Every now and then, I'm tempted to rejoin WBEZ radio after a decade of not pledging. The only reason for doing so, I tell myself before changing to another station when the Pledge Pups Pitch, is that WBEZ does some of the best education reporting in Chicago, and consistently thanks to Linda Lutton. But then I remember that Linda used to be able to post the entire audio of the monthly Board of Education meeting a WBEZ -- until someone in management over there decided that Chicagoans didn't need to know what actually was said at each Board meeting and dumped the service. (Had WBEZ been producing that bit of history, Substance and Labor Beat might not have had to produce our own "Kafka on Clark Street" update on CPS censorship after the Board cut fifteen powerful minutes from its official TV version of the May 22 meeting.)

As Mike Miner points out in the Reader piece below, one of the reasons why WBEZ's news coverage was so important this year was that WBEZ had two great reporters (that's me saying this) reporting on the "education" beat, and both of them knew that the story was not going to be based on idiot talking points issued by the CPS "Office of Communications" or the ever-morphing Power Points presented at the Board meetings to evade every bit of truth and historical context. Lutton and Vevea actually covered the schools from the schools! And when CPS and City Hall tried to strange the story of their destruction of more than 70 real public schools, Vevea and Lutton were out there, from the far South Side all the way north to where the schools are not "underutilized" but OVERCROWDED.

No longer. WBEZ reporters and other staff need a union as much as Chicago teachers and other school workers do. If any proof is necessary, consider how WBEZ exploited Becky Vevea as a "contract" free lancer while -- not surprise here -- adding to its administration.

READER STORY ON WBEZ AND BECKY VEVEA:

At risk: The education beat at WBEZ

Posted by Michael Miner on 06.27.13 at 02:11 PM

MICHAEL FISCHER

Is WBEZ missing a bet?

The current pledge drive runs through the end of this week. The station is drilling into our heads the reasonable argument that if we like the station's programming we ought to help pay for it. The dominant chord struck is celebratory, but there's an undertone of fear and urgency. A note of, if not us, who?

I hear Jerome McDonnell and Shannon Heffernan talking up their station's coverage of education—which damn well deserves all the praise it gets. WBEZ is "killing it" on education, says McDonnell. "We have Linda Lutton because you give us money," says Heffernan. McDonnell chimes in, "Linda's putting gas in her car, going on to all those schools, talking to all those people—that is you paying for it!"
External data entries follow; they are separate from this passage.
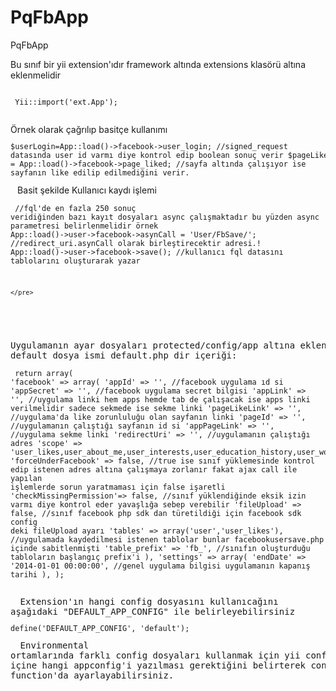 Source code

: PqFbApp
=======

PqFbApp

Bu sınıf bir yii extension'ıdır framework altında extensions klasörü altına eklenmelidir<br/>
<code>
	<pre>
		Yii::import('ext.App');
	</pre>
</code>
Örnek olarak çağrılıp basitçe kullanımı
<code>
	<pre>
		$userLogin=App::load()->facebook->user_login; //signed_request datasında user id varmı diye kontrol edip boolean sonuç verir
		$pageLiked = App::load()->facebook->page_liked; //sayfa altında çalışıyor ise sayfanın like edilip edilmediğini verir.
	</pre>
</code>
Basit şekilde Kullanıcı kaydı işlemi
<code>
	<pre>
		//fql'de en fazla 250 sonuç veridiğinden bazı kayıt dosyaları async çalışmaktadır bu yüzden async parametresi belirlenmelidir örnek
		App::load()->user->facebook->asynCall = 'User/FbSave/'; //redirect_uri.asynCall olarak birleştirecektir adresi.!
		App::load()->user->facebook->save(); //kullanıcı fql datasını tablolarını oluşturarak yazar

	</pre>
</code>


Uygulamanın ayar dosyaları protected/config/app altına eklenmelidir default dosya ismi default.php dir içeriği:
<code>
	<pre>
		return array(
		    'facebook' => array(
		        'appId'                 => '', //facebook uygulama ıd si
		        'appSecret'             => '', //facebook uygulama secret bilgisi
		        'appLink'               => '', //uygulama linki hem apps hemde tab de çalışacak ise apps linki verilmelidir sadece sekmede ise sekme linki
		        'pageLikeLink'          => '', //uygulama'da like zorunluluğu olan sayfanın linki
		        'pageId'                => '', //uygulamanın çalıştığı sayfanın id si
		        'appPageLink'           => '', //uygulama sekme linki
		        'redirectUri'           => '', //uygulamanın çalıştığı adres 
		        'scope'                 => 'user_likes,user_about_me,user_interests,user_education_history,user_work_history,email,user_birthday,user_hometown,user_location,user_relationships,user_relationship_details,user_website,publish_actions',
		        'forceUnderFacebook'    => false, //true ise sınıf yüklemesinde kontrol edip istenen adres altına çalışmaya zorlanır fakat ajax call ile yapılan işlemlerde sorun yaratmaması için false işaretli
		        'checkMissingPermission'=> false, //sınıf yüklendiğinde eksik izin varmı diye kontrol eder yavaşlığa sebep verebilir
		        'fileUpload'            => false, //sınıf facebook php sdk dan türetildiği için facebook sdk config deki fileUpload ayarı
		        'tables'                => array('user','user_likes'), //uygulamada kaydedilmesi istenen tablolar bunlar facebookusersave.php içinde sabitlenmişti
		        'table_prefix'          => 'fb_', //sınıfın oluşturduğu tabloların başlangıç prefix'i
		    ), 
		    'settings' => array(
		        'endDate' => '2014-01-01 00:00:00', //genel uygulama bilgisi uygulamanın kapanış tarihi
		    ),
		);		
	</pre>
</code>
Extension'ın hangi config dosyasını kullanıcağını aşağıdaki "DEFAULT_APP_CONFIG" ile belirleyebilirsiniz
<code>
	<pre>
		define('DEFAULT_APP_CONFIG', 'default');
	</pre>
</code>
Environmental ortamlarında farklı config dosyaları kullanmak için yii config dosyaları içine hangi appconfig'i yazılması gerektiğini belirterek controller init function'da ayarlayabilirsiniz.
The last day of school—a big, big story because for some 50 schools it was the last day forever—Becky Vevea did most of the reporting and got the same sort of great-reporting-isn't-free treatment. Lutton has been covering education for WBEZ since 2008; about 15 months ago the station scraped some dollars together and added Vevea as a contract employee—a freelancer with portfolio. In the months ahead, one education reporter would simply not be enough. The public school year in Chicago began with a strike. Then Lutton was pulled off her regular assignments to spend most of the fall embedded at Harper High School for the celebrated two-part report broadcast by This American Life in February.

Spring brought the closing of the schools, a simple enough story if reported from Chicago Public Schools headquarters but an overwhelmingly complicated one for Lutton and Vevea, who took their tape recorders into the neighborhoods.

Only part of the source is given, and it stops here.